Knesset holds "Every Person Has a Name" ceremony, in which politicians list those slain by Nazis.

Knesset Holocaust Remembrance Day Ceremony370 (photo credit: Screenshot)
Knesset Holocaust Remembrance Day Ceremony370
(photo credit: Screenshot)
The Knesset marked Holocaust Remembrance Day on Monday with President Shimon Peres, Prime Minister Binyamin Netanyahu and others reading names of those who perished.
The ceremony, titled “Every Person Has a Name,” after the poem by Zelda, is an annual Knesset tradition, since it was initiated in 1989 by former Knesset speaker Dov Shilansky, a Holocaust survivor.
“Our sages said that ‘a man has three names. One that his father and mother call him, one that people call him, and one – best of all – that he earns for himself,’” Knesset Speaker Yuli Edelstein said at the beginning of the ceremony.
“Every man has a name.
Every man has a right to his own name, to be called by his name, to be remembered by his name,” he continued.
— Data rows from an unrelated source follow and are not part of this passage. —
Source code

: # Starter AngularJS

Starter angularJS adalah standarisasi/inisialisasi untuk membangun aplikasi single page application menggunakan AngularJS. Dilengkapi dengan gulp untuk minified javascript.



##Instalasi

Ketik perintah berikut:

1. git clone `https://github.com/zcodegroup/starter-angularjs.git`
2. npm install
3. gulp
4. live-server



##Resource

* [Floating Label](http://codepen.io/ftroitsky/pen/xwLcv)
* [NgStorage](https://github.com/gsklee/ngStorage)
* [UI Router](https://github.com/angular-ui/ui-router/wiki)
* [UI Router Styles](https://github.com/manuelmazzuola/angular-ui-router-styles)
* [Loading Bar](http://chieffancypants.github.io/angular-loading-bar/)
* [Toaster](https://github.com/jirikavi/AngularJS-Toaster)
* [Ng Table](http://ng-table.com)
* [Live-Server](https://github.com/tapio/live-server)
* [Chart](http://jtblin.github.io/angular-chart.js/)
“Facing the animalistic attempt by the Nazis to cut off humanity, to turn people into numbers and transport them on an assembly line of mass destruction, the Jewish call is a call for humanity, is a call by name.”
The Knesset speaker read names of children who were killed in the Shargorod Ghetto in the Ukraine, where his mother and grandparents survived the Holocaust.
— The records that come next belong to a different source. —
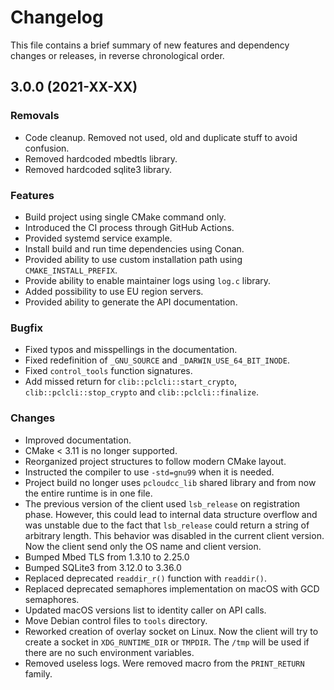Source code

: # Changelog

This file contains a brief summary of new features and dependency changes or
releases, in reverse chronological order.

## 3.0.0 (2021-XX-XX)

### Removals

* Code cleanup. Removed not used, old and duplicate stuff to avoid confusion.
* Removed hardcoded mbedtls library.
* Removed hardcoded sqlite3 library.

### Features

* Build project using single CMake command only.
* Introduced the CI process through GitHub Actions.
* Provided systemd service example.
* Install build and run time dependencies using Conan.
* Provided ability to use custom installation path using `CMAKE_INSTALL_PREFIX`.
* Provide ability to enable maintainer logs using `log.c` library.
* Added possibility to use EU region servers.
* Provided ability to generate the API documentation.

### Bugfix

* Fixed typos and misspellings in the documentation.
* Fixed redefinition of `_GNU_SOURCE` and `_DARWIN_USE_64_BIT_INODE`.
* Fixed `control_tools` function signatures.
* Add missed return for `clib::pclcli::start_crypto`,
  `clib::pclcli::stop_crypto` and `clib::pclcli::finalize`.

### Changes

* Improved documentation.
* CMake < 3.11 is no longer supported.
* Reorganized project structures to follow modern CMake layout.
* Instructed the compiler to use `-std=gnu99` when it is needed.
* Project build no longer uses `pcloudcc_lib` shared library and from now the
  entire runtime is in one file.
* The previous version of the client used `lsb_release` on registration phase.
  However, this could lead to internal data structure overflow and was unstable
  due to the fact that `lsb_release` could return a string of arbitrary length.
  This behavior was disabled in the current client version. Now the client send
  only the OS name and client version.
* Bumped Mbed TLS from 1.3.10 to 2.25.0
* Bumped SQLite3 from 3.12.0 to 3.36.0
* Replaced deprecated `readdir_r()` function with `readdir()`.
* Replaced deprecated semaphores implementation on macOS with GCD semaphores.
* Updated macOS versions list to identity caller on API calls.
* Move Debian control files to `tools` directory.
* Reworked creation of overlay socket on Linux. Now the client will try to
  create a socket in `XDG_RUNTIME_DIR` or `TMPDIR`. The `/tmp` will be used
  if there are no such environment variables.
* Removed useless logs. Were removed macro from the `PRINT_RETURN` family.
Peres retold the story of his family members who were brutally slain by the Nazis in the town of Wiszniew, Poland (now Belarus) in 1942.
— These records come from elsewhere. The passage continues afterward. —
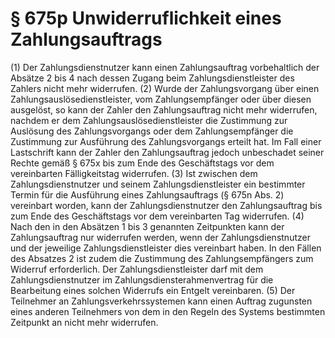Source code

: # § 675p Unwiderruflichkeit eines Zahlungsauftrags
(1) Der Zahlungsdienstnutzer kann einen Zahlungsauftrag vorbehaltlich der Absätze 2 bis 4 nach dessen Zugang beim Zahlungsdienstleister des Zahlers nicht mehr widerrufen.
(2) Wurde der Zahlungsvorgang über einen Zahlungsauslösedienstleister, vom Zahlungsempfänger oder über diesen ausgelöst, so kann der Zahler den Zahlungsauftrag nicht mehr widerrufen, nachdem er dem Zahlungsauslösedienstleister die Zustimmung zur Auslösung des Zahlungsvorgangs oder dem Zahlungsempfänger die Zustimmung zur Ausführung des Zahlungsvorgangs erteilt hat. Im Fall einer Lastschrift kann der Zahler den Zahlungsauftrag jedoch unbeschadet seiner Rechte gemäß § 675x bis zum Ende des Geschäftstags vor dem vereinbarten Fälligkeitstag widerrufen.
(3) Ist zwischen dem Zahlungsdienstnutzer und seinem Zahlungsdienstleister ein bestimmter Termin für die Ausführung eines Zahlungsauftrags (§ 675n Abs. 2) vereinbart worden, kann der Zahlungsdienstnutzer den Zahlungsauftrag bis zum Ende des Geschäftstags vor dem vereinbarten Tag widerrufen.
(4) Nach den in den Absätzen 1 bis 3 genannten Zeitpunkten kann der Zahlungsauftrag nur widerrufen werden, wenn der Zahlungsdienstnutzer und der jeweilige Zahlungsdienstleister dies vereinbart haben. In den Fällen des Absatzes 2 ist zudem die Zustimmung des Zahlungsempfängers zum Widerruf erforderlich. Der Zahlungsdienstleister darf mit dem Zahlungsdienstnutzer im Zahlungsdiensterahmenvertrag für die Bearbeitung eines solchen Widerrufs ein Entgelt vereinbaren.
(5) Der Teilnehmer an Zahlungsverkehrssystemen kann einen Auftrag zugunsten eines anderen Teilnehmers von dem in den Regeln des Systems bestimmten Zeitpunkt an nicht mehr widerrufen.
“I will never forget what was done to them. They were sent to a wooden synagogue and murdered with gunshots and fire,” the president said.
Among the names Peres listed was his grandfather, Rabbi Zvi Meltzer.
“My grandfather, my teacher and rabbi said good-bye at the train station, when I went to the Land of Israel [in 1934] and said three words to me: Be a Jew,” Peres added.
Netanyahu told the story of his father-in-law Shlomo Ben- Artzi, who died last year, and left behind a large family in Europe after going to Israel to study in a yeshiva in Bnei Brak.
The prime minister read both a poem that Ben-Artzi wrote during the Holocaust and the names of his family members who died during the Holocaust. Ben-Artzi chose to include their names on his tombstone as well as his own.
Several other current and former politicians took part in the ceremony.
Shevah Weiss, a survivor and speaker of the 13th Knesset, recalled with a trembling voice his grandfather being murdered before his own eyes, and a friend from his kindergarten class, Bella, who was killed at age five.
Economy and Trade Minister Naftali Bennett read slain family members’ names, saying he has a cloth hanging in his office that was embroidered by a relative who was murdered by the Nazis at age 12.
Deputy Defense Minister Danny Danon read names of Betar Zionist youth group and Irgun underground fighters involved in the Warsaw Ghetto Uprising.
Shas MKs Avraham Michaeli and Amnon Cohen read names of relatives from Georgia and Uzbekistan, respectively, who perished fighting in the Red Army against the Nazis.
Labor leader Shelly Yacimovich paid tribute to her former father-in-law and the grandfather of her children, Shimon Ziv, who escaped the Warsaw Ghetto, came to Israel and fought in the Palmah.
At the ceremony’s opening, Sephardic Chief Rabbi Shlomo Amar read from Psalms and Ashkenazi Chief Rabbi Yona Metzger said the mourner’s kaddish. Chief IDF cantor Shai Abramson and the IDF Rabbinical Chorus sang the prayer “God Full of Mercy” at the beginning of the ceremony, and closed it with “Hatikva.”